Now a few years later, Russ and his wolf family were having a grand old time running around the mountains and killing the sheep and such of the humans there. Finally the king Thengir heard about the Wolf-man, and decreed he be captured and brought to his hall. So after killing Russ' mom during one of their raids, Russ was bound and gagged and dragged into the hall of the King.
Thengir took a wondrous interest in Russ and ordered he be educated. In a short time, Russ was trash-talking every short bastard who dared look at him the wrong way, and had become insanely good with weaponry. When Thengir finally died, all declared that Leman of the Russ become the new high King.
NOW WHAT?!
Russ conquered and took. He bartered and traded. He united the people of Asaheim under his rule. Somehow, the Emprah heard of it and realized it all had to be the work of a Primarch. So the he attended a royal banquet in the Hall of the Mountain Ki- I mean Leman Russ. The Emprah, using his awesomeness to disguise himself as some old geezer waited until the perfect timing and then, he challenged Russ to best him. Russ ate more than the Emprah. Russ drank more than the Emprah. By now, the Emprah was sorely pissed at finally being out-done by someone else, and revealed his true idenity. While the paganfolk cried and screamed and hid their eyes, Russ gazed upon the Emperor and answered a challenge to combat.
For hours they dueled. For hours they parried and struck. Seeing no way to end the duel other than cheap-ass means, the Emperor punched Russ square in the face with his Power Fist.
When Russ awoke, god knows what happened. He ended up in command of the one Space Marine chapter that knows how to eat, drink, brawl and make war upon any asshole that mocks their Thunderwolf.
Russ and his Space Wolves had a goddamn good time during the Great Crusade, although it hasn't been written about so this is all we can guess. When that fag-ass Horus started whining and crying, Leman Russ and his Legion were on their way to Prospero to bring Magnus the Red to Terra for questioning. Horus intercepted the message and re-worded it to order Russ to destroy Magnus and his Thousand Sons. Russ and the Space Wolves carried out a class-10 clusterfucking on Prospero, to the point where Leman Russ himself lifted Magnus the Red over his shoulders and broke the sorcerer's back over his knee. But even so, the red bastard managed to utter one single word of power and escaped through the fucking ground. Russ was so enraged that he ordered the 13th company of Space Wolves to pursue the fleeing Thousand Sons through their pansy-ass portals.
Post-Heresy
Although unable to return to aid the Imperium in the Battle for Terra, Russ and the Space Wolves threw themselves headfirst into the post-heresy war efforts.

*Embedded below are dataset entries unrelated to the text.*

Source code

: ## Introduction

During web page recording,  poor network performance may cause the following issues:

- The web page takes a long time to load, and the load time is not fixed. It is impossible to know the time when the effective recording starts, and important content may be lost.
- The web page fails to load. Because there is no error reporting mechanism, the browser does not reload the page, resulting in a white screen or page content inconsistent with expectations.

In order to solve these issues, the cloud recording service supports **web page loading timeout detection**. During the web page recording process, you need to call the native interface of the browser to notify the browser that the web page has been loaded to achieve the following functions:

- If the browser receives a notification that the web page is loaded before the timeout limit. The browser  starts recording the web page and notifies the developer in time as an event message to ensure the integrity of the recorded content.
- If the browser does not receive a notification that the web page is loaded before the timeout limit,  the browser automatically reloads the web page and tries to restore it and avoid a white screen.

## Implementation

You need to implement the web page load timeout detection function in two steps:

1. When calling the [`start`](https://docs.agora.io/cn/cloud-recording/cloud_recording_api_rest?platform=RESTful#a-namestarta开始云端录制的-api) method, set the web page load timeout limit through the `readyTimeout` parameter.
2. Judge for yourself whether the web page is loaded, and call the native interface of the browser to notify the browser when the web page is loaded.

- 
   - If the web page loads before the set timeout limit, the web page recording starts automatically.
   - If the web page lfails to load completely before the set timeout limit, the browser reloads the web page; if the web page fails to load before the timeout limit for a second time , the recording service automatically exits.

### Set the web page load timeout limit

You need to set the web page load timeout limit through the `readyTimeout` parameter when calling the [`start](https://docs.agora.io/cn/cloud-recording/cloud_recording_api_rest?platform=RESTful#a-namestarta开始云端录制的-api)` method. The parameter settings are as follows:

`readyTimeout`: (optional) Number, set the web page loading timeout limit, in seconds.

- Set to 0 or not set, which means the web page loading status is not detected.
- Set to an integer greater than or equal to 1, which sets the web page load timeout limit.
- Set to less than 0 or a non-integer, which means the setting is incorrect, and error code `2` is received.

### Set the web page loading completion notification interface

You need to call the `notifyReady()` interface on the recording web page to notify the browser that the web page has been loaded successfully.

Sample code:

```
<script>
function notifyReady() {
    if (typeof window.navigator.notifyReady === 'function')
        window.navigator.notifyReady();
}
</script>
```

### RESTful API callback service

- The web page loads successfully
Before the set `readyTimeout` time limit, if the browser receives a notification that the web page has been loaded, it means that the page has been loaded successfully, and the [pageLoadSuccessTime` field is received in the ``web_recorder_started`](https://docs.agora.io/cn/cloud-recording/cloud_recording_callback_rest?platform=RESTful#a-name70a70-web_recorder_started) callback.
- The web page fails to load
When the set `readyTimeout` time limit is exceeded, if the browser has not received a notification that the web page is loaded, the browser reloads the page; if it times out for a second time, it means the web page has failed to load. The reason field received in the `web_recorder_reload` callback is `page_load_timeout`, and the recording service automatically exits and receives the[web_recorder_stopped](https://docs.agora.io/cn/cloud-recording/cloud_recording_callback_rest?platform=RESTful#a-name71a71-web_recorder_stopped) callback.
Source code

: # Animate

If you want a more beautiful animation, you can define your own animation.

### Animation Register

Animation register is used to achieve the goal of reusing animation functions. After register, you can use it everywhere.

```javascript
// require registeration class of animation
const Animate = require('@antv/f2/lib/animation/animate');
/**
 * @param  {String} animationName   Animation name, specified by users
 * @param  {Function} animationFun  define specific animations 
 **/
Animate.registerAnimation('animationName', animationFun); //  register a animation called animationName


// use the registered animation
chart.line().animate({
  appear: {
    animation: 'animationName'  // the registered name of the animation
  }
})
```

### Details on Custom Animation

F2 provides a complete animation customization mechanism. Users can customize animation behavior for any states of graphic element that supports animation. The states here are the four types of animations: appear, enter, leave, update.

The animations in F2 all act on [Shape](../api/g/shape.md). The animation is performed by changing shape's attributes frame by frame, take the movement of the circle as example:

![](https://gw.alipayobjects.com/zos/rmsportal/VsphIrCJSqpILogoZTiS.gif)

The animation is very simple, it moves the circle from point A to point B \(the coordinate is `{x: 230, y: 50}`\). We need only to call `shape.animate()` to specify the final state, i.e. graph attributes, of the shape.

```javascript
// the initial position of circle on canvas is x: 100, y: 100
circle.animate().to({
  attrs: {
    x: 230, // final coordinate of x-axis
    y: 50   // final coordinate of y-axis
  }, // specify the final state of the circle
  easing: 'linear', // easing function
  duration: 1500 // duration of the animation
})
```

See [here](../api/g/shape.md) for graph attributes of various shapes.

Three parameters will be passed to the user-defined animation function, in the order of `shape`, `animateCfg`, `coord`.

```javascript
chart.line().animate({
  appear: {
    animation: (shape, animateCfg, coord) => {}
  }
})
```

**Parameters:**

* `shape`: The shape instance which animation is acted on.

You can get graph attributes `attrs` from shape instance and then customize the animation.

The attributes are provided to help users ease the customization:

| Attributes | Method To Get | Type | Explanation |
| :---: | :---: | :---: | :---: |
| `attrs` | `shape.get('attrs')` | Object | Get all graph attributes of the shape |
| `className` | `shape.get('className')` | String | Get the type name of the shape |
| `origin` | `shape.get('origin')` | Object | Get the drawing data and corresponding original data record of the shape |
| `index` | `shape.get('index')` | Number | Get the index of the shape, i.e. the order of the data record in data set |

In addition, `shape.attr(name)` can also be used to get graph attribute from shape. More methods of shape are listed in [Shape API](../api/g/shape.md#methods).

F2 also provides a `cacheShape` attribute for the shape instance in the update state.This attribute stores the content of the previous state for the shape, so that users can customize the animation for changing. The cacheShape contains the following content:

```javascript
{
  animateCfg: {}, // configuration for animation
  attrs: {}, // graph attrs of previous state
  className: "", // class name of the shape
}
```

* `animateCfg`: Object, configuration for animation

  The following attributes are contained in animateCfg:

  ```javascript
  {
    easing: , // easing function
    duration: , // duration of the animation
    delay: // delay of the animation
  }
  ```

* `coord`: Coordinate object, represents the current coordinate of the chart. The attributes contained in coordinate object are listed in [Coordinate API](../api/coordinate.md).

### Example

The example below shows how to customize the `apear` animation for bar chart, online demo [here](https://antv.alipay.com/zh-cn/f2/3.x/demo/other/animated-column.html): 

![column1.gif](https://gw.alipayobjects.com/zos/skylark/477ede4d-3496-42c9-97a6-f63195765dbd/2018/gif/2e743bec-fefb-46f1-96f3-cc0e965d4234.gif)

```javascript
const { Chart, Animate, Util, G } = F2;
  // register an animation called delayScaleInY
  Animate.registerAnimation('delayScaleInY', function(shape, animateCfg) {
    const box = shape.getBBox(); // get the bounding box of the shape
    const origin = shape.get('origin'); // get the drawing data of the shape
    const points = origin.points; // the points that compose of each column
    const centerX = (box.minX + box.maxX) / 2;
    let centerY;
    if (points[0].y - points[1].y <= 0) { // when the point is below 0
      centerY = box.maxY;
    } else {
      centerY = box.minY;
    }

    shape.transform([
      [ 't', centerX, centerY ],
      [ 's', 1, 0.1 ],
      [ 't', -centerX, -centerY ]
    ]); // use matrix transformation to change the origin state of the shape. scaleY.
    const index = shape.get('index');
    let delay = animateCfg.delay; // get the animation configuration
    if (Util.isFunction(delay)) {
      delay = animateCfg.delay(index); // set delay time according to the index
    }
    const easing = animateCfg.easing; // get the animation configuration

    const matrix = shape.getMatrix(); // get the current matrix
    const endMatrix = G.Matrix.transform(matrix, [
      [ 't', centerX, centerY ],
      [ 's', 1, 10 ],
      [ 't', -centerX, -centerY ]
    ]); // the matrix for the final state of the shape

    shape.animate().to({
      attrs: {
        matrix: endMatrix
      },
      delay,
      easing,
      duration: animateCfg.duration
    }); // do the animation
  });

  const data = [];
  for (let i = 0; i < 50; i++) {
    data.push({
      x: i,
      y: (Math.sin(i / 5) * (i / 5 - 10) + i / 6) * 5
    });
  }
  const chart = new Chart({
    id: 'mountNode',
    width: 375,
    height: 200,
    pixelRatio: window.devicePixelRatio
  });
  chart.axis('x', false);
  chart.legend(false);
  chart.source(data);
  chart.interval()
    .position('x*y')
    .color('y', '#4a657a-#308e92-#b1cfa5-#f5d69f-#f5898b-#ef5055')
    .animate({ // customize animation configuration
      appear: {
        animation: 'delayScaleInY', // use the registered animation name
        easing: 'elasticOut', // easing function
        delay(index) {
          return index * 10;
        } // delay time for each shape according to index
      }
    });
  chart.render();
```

One-hundred years to the day after the Emperor's internment on the Golden Throne, during a feast in the halls of the Space Wolves fortress, Russ climbed upon a table to give a speech. He was stricken with a vision, and after standing there speechless for a few minutes, he fell to one knee, issued hushed orders to his retinue, and left. He left his sons with their first Wolf Lord; Bjorn the Fell Handed, and a message.
"In the end, I will be there. For the final battle. For the Wolftime."